# Pictures paired with source code
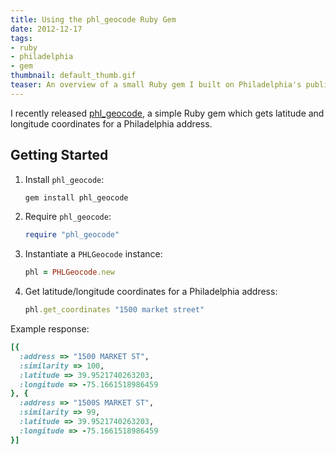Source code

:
 ```yaml
---
title: Using the phl_geocode Ruby Gem
date: 2012-12-17
tags:
- ruby
- philadelphia
- gem
thumbnail: default_thumb.gif
teaser: An overview of a small Ruby gem I built on Philadelphia's public geodata.
---
```


I recently released <a href="http://github.com/mdb/phl_geocode.rb">phl_geocode</a>, a simple Ruby gem which gets latitude and longitude coordinates for a Philadelphia address.

## Getting Started

1. Install `phl_geocode`:
    ```bash
    gem install phl_geocode
    ```

1. Require `phl_geocode`:
    ```ruby
    require "phl_geocode"
    ```

1. Instantiate a `PHLGeocode` instance:
    ```ruby
    phl = PHLGeocode.new
    ```

1. Get latitude/longitude coordinates for a Philadelphia address:
    ```ruby
    phl.get_coordinates "1500 market street"
    ```

Example response:

```ruby
[{
  :address => "1500 MARKET ST",
  :similarity => 100,
  :latitude => 39.9521740263203,
  :longitude => -75.1661518986459
}, {
  :address => "1500S MARKET ST",
  :similarity => 99,
  :latitude => 39.9521740263203,
  :longitude => -75.1661518986459
}]
```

# Task objective
Give the records again exactly, pictures left out.

# Task solution
Source code

:
 ```yaml
---
title: Using the phl_geocode Ruby Gem
date: 2012-12-17
tags:
- ruby
- philadelphia
- gem
thumbnail: default_thumb.gif
teaser: An overview of a small Ruby gem I built on Philadelphia's public geodata.
---
```


I recently released <a href="http://github.com/mdb/phl_geocode.rb">phl_geocode</a>, a simple Ruby gem which gets latitude and longitude coordinates for a Philadelphia address.

## Getting Started

1. Install `phl_geocode`:
    ```bash
    gem install phl_geocode
    ```

1. Require `phl_geocode`:
    ```ruby
    require "phl_geocode"
    ```

1. Instantiate a `PHLGeocode` instance:
    ```ruby
    phl = PHLGeocode.new
    ```

1. Get latitude/longitude coordinates for a Philadelphia address:
    ```ruby
    phl.get_coordinates "1500 market street"
    ```

Example response:

```ruby
[{
  :address => "1500 MARKET ST",
  :similarity => 100,
  :latitude => 39.9521740263203,
  :longitude => -75.1661518986459
}, {
  :address => "1500S MARKET ST",
  :similarity => 99,
  :latitude => 39.9521740263203,
  :longitude => -75.1661518986459
}]
```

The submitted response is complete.